Paul Conrad stands alonside the giants of twentieth century editorial cartoonists. His uncompromisisng and always amusing stand against the excesses of the far right are sorely needed today.
He never bowed to the political pressure of the lunatic right and always skewered their hypocrisy and simpleminded appeals to the ad reductum logic of false patriotism.
His voice will live on in all those who tell truth to power

Wow. I'm sitting here and looking at a framed original that he signed for my dad. California hanging off a drilling platform, "First the hanging, then the trial", drawn in 1971 and then autographed to my dad in '76.


Paul Conrad was one of a kind. His witty and keen political insight will be sorely missed. I enjoyed him for years and regretted the day he retired. May he rest in a good place.

A great man with a keen wit. R.I.P.

Paul Conrad was a giant of a man as he was the recipient of many awards. His biting wit and sophistication was a treasure. I read him often and he opened my eyes to the political world of cartoons that were simply irreplaceable. Like Murray of the sport's world he was simply the best for all times. May you rest, sir, in a good place.

RIP to the great Paul Conrad. Amazing artist, thinker and agitator, the kind so needed in the world. Got to meet him at the Festival of Books a couple of years ago and shook the hand that crafted all his work. I'm glad I live in a country where his voice could be heard. He will be missed. I recommend all should see this:

http://www.youtube.com/watch?v=G2-Ri74LWhA

RIP Paul. It'll be a long while before we see his like again.

The end of an amazing talent.
RIP Mr. Conrad.

'A Giant...left wing limousine liberal whose passing leaves us with another loss...oh for the days....Jack our Jack and now Paul has also 'moved on'....if only....

A committed hard line leftist and so what?

I'm saddened by his death. We need more cartoonists like him, especially now.

While working at PVGC I came to know the Conrads, both Paul and his wife were genuinely very nice people, I am sorry to hear of his passing.

RIP Mr. Conrad.

He was my favorite political cartoonists. The best of the best, I would argue.
When he worked for the Los Angeles Times, his cartoon was the second thing I'd see, after the front page.

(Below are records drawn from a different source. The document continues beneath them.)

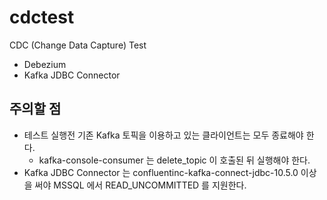 # cdctest

CDC (Change Data Capture) Test
- Debezium
- Kafka JDBC Connector


## 주의할 점
- 테스트 실행전 기존 Kafka 토픽을 이용하고 있는 클라이언트는 모두 종료해야 한다.
  - kafka-console-consumer 는 delete_topic 이 호출된 뒤 실행해야 한다.
- Kafka JDBC Connector 는 confluentinc-kafka-connect-jdbc-10.5.0 이상을 써야 MSSQL 에서 READ_UNCOMMITTED 를 지원한다. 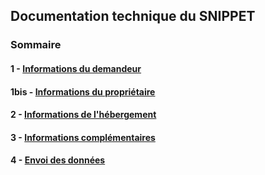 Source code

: ## Documentation technique du SNIPPET

### Sommaire

#### 1 - [Informations du demandeur](doc_tech/1_info_demandeur.md)
#### 1bis - [Informations du propriétaire](doc_tech/1bis_info_proprietaire.md)
#### 2 - [Informations de l'hébergement](doc_tech/2_info_hebergement.md)
#### 3 - [Informations complémentaires](doc_tech/3_info_complementaire.md)
#### 4 - [Envoi des données](doc_tech/4_envoi_donnees.md) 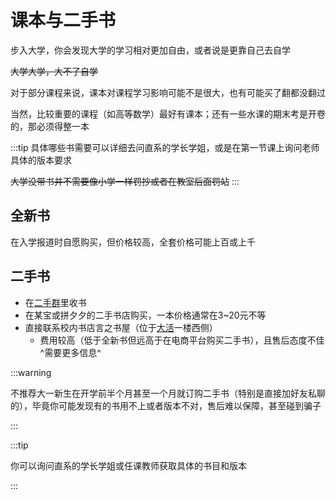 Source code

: # 课本与二手书

步入大学，你会发现大学的学习相对更加自由，或者说是更靠自己去自学

~~大学大学，大不了自学~~

对于部分课程来说，课本对课程学习影响可能不是很大，也有可能买了翻都没翻过

当然，比较重要的课程（如高等数学）最好有课本；还有一些水课的期末考是开卷的，那必须得整一本

:::tip
具体哪些书需要可以详细去问直系的学长学姐，或是在第一节课上询问老师具体的版本要求

~~大学没带书并不需要像小学一样罚抄或者在教室后面罚站~~
:::

## 全新书

在入学报道时自愿购买，但价格较高，全套价格可能上百或上千

## 二手书

- 在[二手群](../contact/unofficial.md)里收书
- 在某宝或拼夕夕的二手书店购买，一本价格通常在3~20元不等
- 直接联系校内书店言之书屋（位于[大活](../campus/activity_center)一楼西侧）
  - 费用较高（低于全新书但远高于在电商平台购买二手书），且售后态度不佳^需要更多信息^

:::warning

不推荐大一新生在开学前半个月甚至一个月就订购二手书（特别是直接加好友私聊的），毕竟你可能发现有的书用不上或者版本不对，售后难以保障，甚至碰到骗子

:::

:::tip

你可以询问直系的学长学姐或任课教师获取具体的书目和版本

:::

The best political cartoonist of my lifetime. Godspeed.

Back when the L.A. Times was a serious newspaper (sorry!)
Paul Conrad's cartoon was my first stop each day so I could reply to my coworkers inevitable question - "Did you see Conrad this morning?"

He will be greatly missed.

When everybody read The Times......and talked about it (including Robert W Morgan)....Conrad was the first place tens of thousands of people went each morning....Then on to Jim Murray, then BC, The Wizard of Id...etc!
Never quite understood why he and The Times parted ways..............

Close to 40 years ago my high school history teacher, Mr. Garland on a weekly basis would to slap a pointed series of Paul Conrad cartoons on the overhead projector (our rustic form of PowerPoint in those days) to use as a talking points for what America was like during WWII and beyond. Genius move, Mr. G! Not only did it spark great conversation and future insights to major and minor events of American past in our classroom but it impressed me with Mr. Conrad's incredible ability where in a single frame art, political thought and social compassion would combine with such power, being worth more than a 1000 words. His frames were arguments for all Americans shaded with humor and grace which seemed to draw out the same in us as we would chuckle and debate our differences in kind. Seems to me that we could certainly use a bit of that "class schoolin' " these days. Thank you Paul Conrad for the lessons. History won't be the same without you.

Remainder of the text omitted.